Monday, May 7, 2012

Bloomsday 2012

Yesterday I ran Bloomsday for the third time.  As always, it was a good experience - challenging, rewarding, beautiful... the list goes on.

This year I didn't train for the race, so admittedly I was a little nervous.  My first Bloomsday I ran a 1:26:06, and my second I ran a 1:24:25.  The River Run last weekend put my expectations in check (to not expect the same time when I don't train for events), but I know myself and my desire for improvement and PRs, so I guess I didn't know what to expect from myself this year.

The morning was absolutely gorgeous.  The sun was shining, and 47,000+ people from all over the country (and some elites from outside the country) filled the streets of Spokane.  Just like I remembered, the energy and volume was amped up, and everyone was excited to run, roll, walk, or jog that 7.46-mile course.

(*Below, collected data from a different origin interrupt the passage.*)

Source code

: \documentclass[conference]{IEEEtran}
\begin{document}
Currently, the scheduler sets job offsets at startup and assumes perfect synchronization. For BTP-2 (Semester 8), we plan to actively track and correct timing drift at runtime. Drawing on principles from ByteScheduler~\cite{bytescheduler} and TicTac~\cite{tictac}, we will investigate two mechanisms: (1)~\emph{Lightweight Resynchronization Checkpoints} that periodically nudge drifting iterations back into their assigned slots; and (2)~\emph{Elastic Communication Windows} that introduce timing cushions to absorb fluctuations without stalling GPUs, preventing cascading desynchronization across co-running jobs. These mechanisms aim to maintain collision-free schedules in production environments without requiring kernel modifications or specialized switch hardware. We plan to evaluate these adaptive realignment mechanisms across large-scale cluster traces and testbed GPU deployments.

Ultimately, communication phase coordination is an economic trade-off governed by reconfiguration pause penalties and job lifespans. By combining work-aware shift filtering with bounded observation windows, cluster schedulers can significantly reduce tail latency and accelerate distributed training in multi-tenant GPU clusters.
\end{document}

A few minutes before my corral (the green group) started, I threw my long-sleeved second layer up on the stop light (which is tradition at Bloomsday), snapped a few photos, double-checked my laces, and said a little prayer.

My shirt is the light blue wad below the green light.

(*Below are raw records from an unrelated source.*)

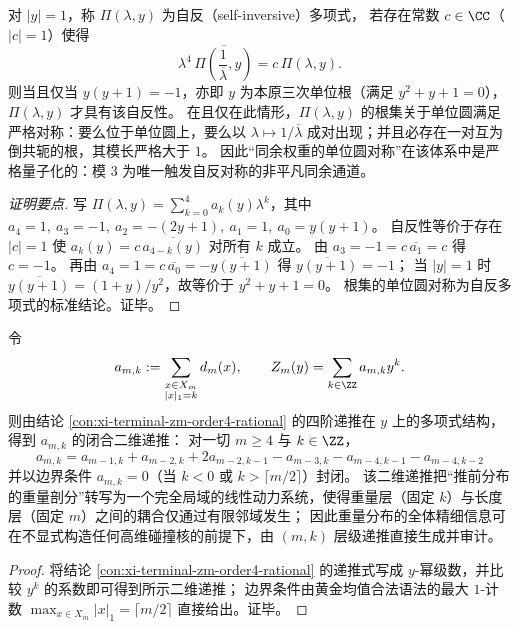\begin{conclusion}[自反型同余通道的唯一性：仅 \(y^2+y+1=0\) 触发单位圆对称]\label{con:xi-terminal-zm-self-inversive-unique}
对 \(|y|=1\)，称 \(\Pi(\lambda,y)\) 为自反（self-inversive）多项式，
若存在常数 \(c\in\CC\)（\(|c|=1\)）使得
\[
\lambda^4\,\overline{\Pi\!\left(\frac{1}{\overline{\lambda}},y\right)}=c\,\Pi(\lambda,y).
\]
则当且仅当 \(y(y+1)=-1\)，亦即 \(y\) 为本原三次单位根（满足 \(y^2+y+1=0\)），\(\Pi(\lambda,y)\) 才具有该自反性。
在且仅在此情形，\(\Pi(\lambda,y)\) 的根集关于单位圆满足严格对称：要么位于单位圆上，要么以
\(\lambda\mapsto 1/\overline{\lambda}\) 成对出现；并且必存在一对互为倒共轭的根，其模长严格大于 \(1\)。
因此“同余权重的单位圆对称”在该体系中是严格量子化的：模 \(3\) 为唯一触发自反对称的非平凡同余通道。
\end{conclusion}
\begin{proof}[证明要点]
写
\(
\Pi(\lambda,y)=\sum_{k=0}^{4}a_k(y)\lambda^k
\)，其中
\(
a_4=1,\ a_3=-1,\ a_2=-(2y+1),\ a_1=1,\ a_0=y(y+1)
\)。
自反性等价于存在 \(|c|=1\) 使 \(a_k(y)=c\,\overline{a_{4-k}(y)}\) 对所有 \(k\) 成立。
由 \(a_3=-1=c\,\overline{a_1}=c\) 得 \(c=-1\)。
再由 \(a_4=1=c\,\overline{a_0}=-\overline{y(y+1)}\) 得 \(\overline{y(y+1)}=-1\)；
当 \(|y|=1\) 时 \(\overline{y(y+1)}=(1+y)/y^2\)，故等价于 \(y^2+y+1=0\)。
根集的单位圆对称为自反多项式的标准结论。证毕。
\end{proof}

\begin{conclusion}\label{con:xi-terminal-zm-2d-recurrence-amk}
令
\[
a_{m,k}:=\sum_{\substack{x\in X_m\\ |x|_1=k}} d_m(x),
\qquad
Z_m(y)=\sum_{k\in\ZZ} a_{m,k}y^k .
\]
则由结论 \ref{con:xi-terminal-zm-order4-rational} 的四阶递推在 \(y\) 上的多项式结构，得到 \(a_{m,k}\) 的闭合二维递推：
对一切 \(m\ge 4\) 与 \(k\in\ZZ\)，
\[
\boxed{\;
a_{m,k}=a_{m-1,k}+a_{m-2,k}+2a_{m-2,k-1}-a_{m-3,k}-a_{m-4,k-1}-a_{m-4,k-2}\;}
\]
并以边界条件 \(a_{m,k}=0\)（当 \(k<0\) 或 \(k>\lceil m/2\rceil\)）封闭。
该二维递推把“推前分布的重量剖分”转写为一个完全局域的线性动力系统，使得重量层（固定 \(k\)）与长度层（固定 \(m\)）之间的耦合仅通过有限邻域发生；
因此重量分布的全体精细信息可在不显式构造任何高维碰撞核的前提下，由 \((m,k)\) 层级递推直接生成并审计。
\end{conclusion}
\begin{proof}
将结论 \ref{con:xi-terminal-zm-order4-rational} 的递推式写成 \(y\)-幂级数，并比较 \(y^k\) 的系数即可得到所示二维递推；
边界条件由黄金均值合法语法的最大 \(1\)-计数 \(\max_{x\in X_m}|x|_1=\lceil m/2\rceil\) 直接给出。证毕。
\end{proof}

Lots of people under a blue sky.
I started the race feeling good.  My first couple of miles were relatively easy, and I had a great time listening to "Billie Jean" (and quietly singing along) on my first descent.  For a few minutes there, I thought I might surprise myself and others.

But that hope passed relatively quickly as Doomsday Hill came into view.  Of course, I knew that it was coming and I knew how long and steep it was, but that made no difference as I came around the corner and felt all the wind get sucked from my sails.  I breifly attempted to run the hill as I had only one year before, but I slowed to a walk after a few steps, and I didn't really start running again until I hit the sign for Mile 5. 

Mile 6 wasn't easy.  I was tired, and I knew my overall pace had slowed quite a bit.  I jogged when I could, but miles 5 and 6 averaged to a 13-minute pace.  My self-talk was pretty negative too, which is never a good sign.  "It seems like I have been running forever!  This course is long, and I haven't even made it through the neighborhoods yet."  And I found myself annoyed at - not motivated or entertained by - the bands/singers. "She sucks!  I should be over there singing, and SHE should be running this race," I thought to myself.

I don't know what happened to me, but I transformed into a different runner in the last 1.5 miles.  I sped up and ran all the way to the finish with a half-grin on my face.  I felt my overall pace improving, and I enjoyed the sun on my shoulders, the funny messages on the shirts of other runners, and I started to feel proud of myself for running a longer distance than I have in a while.  I'm not really sure what happened; I guess I just hit a temporary low point mid-race.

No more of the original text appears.